I am sad because I feel like 10 years of my life might have been for nothing.
I am happy because changes and new things means more space to grow, more things to learn and going beyond all that we already know.
I am sad because I feel that the memory of me will fade to dust and then that's it.
I am happy because I know it is time and I feel that I am being propelled forward to better things. Unknown better things, yes, but better things.
I am sad because
just coz'.
But who is to say that dust will not remain in the air until all has gone to waste. That even when there is nothing left, those particles will continue floating, ever floating, never ceasing to exist and that there will always be a part of you in this place, in his face, in her case. Who is to say that you will be forgotten by the heart, even if you are forgotten by the mind. Even if brains wither to jelly and the hunger in your belly no longer thumps like a heart gasping for air- just- air.

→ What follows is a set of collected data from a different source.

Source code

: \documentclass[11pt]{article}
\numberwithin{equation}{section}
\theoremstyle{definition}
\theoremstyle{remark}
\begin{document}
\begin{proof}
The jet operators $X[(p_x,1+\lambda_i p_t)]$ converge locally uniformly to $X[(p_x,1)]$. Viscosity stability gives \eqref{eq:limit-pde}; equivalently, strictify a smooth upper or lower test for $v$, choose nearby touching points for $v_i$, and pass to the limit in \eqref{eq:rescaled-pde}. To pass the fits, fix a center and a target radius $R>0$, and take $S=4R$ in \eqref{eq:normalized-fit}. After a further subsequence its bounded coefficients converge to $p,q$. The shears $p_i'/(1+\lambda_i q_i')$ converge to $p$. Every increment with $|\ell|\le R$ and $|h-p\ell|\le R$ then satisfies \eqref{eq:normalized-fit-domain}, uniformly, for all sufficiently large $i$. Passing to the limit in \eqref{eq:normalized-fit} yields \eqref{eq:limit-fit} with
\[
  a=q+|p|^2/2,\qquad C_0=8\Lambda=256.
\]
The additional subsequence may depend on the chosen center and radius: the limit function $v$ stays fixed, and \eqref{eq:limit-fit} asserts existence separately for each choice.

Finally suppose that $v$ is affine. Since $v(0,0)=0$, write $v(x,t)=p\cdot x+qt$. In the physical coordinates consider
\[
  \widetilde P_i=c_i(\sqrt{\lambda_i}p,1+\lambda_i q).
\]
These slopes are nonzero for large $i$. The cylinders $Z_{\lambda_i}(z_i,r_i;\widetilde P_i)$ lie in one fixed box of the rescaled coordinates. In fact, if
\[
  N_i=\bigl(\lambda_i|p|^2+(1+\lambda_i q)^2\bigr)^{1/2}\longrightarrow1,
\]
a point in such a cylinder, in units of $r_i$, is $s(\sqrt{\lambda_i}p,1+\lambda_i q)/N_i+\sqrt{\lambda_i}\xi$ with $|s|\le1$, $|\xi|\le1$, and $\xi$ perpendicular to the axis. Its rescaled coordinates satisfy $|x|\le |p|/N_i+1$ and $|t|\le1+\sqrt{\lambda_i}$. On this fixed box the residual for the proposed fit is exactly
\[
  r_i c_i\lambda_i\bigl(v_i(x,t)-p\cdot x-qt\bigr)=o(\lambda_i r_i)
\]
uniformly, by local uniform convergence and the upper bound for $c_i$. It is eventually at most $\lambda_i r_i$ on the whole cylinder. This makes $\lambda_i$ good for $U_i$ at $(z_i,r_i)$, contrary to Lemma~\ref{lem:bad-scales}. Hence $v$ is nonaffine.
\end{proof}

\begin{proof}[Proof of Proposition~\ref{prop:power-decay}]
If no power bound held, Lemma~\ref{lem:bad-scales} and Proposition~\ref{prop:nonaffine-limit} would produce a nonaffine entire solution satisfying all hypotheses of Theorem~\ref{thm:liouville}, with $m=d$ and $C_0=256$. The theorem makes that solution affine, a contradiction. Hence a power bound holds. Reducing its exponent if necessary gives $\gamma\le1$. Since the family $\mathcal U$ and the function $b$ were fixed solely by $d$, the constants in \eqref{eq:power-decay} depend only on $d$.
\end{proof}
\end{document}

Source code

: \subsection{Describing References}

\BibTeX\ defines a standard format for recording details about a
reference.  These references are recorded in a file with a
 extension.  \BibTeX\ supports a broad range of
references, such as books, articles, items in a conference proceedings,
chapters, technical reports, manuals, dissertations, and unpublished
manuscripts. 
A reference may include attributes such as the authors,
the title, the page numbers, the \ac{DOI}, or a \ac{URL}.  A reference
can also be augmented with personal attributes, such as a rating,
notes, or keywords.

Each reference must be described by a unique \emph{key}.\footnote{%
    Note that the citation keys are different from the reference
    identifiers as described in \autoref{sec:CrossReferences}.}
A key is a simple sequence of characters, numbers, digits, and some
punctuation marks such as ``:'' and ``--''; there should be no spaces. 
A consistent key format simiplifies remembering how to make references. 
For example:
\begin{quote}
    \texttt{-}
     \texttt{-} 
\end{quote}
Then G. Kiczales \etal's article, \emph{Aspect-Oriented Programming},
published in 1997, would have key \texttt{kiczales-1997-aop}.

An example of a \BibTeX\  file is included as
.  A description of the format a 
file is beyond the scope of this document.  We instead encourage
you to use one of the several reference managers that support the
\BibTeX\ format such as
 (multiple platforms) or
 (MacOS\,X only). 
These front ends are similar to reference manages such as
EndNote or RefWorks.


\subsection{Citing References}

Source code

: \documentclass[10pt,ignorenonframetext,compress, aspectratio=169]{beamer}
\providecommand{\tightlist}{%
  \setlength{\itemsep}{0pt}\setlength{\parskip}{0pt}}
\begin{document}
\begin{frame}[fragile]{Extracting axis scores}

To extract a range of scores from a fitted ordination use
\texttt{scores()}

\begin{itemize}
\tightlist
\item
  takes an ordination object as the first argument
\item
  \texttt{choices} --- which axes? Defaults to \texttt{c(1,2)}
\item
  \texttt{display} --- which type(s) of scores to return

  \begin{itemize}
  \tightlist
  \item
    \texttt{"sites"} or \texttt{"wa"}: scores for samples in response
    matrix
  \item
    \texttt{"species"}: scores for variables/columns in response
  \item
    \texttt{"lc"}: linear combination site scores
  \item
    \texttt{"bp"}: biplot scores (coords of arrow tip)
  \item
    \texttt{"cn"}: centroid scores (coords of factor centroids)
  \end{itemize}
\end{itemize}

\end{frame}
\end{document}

Who is to say that the sea will wash your footprints away but your imprint will not remain in the water that glides over it, the water that laps up that mark that you left because it yearned to follow you, to keep you close. Colourless, odourless, no sign of you, but holding everything that you are. You will disappear, yes - most of the time, you will. But every now and then ...
Who is to say that these are not just feelings from the Devil, meant to keep you at bay from the One who loves you most, from the One who wants best, from the One who told you that you can overcome with His help, His love and that He can and always will give you peace.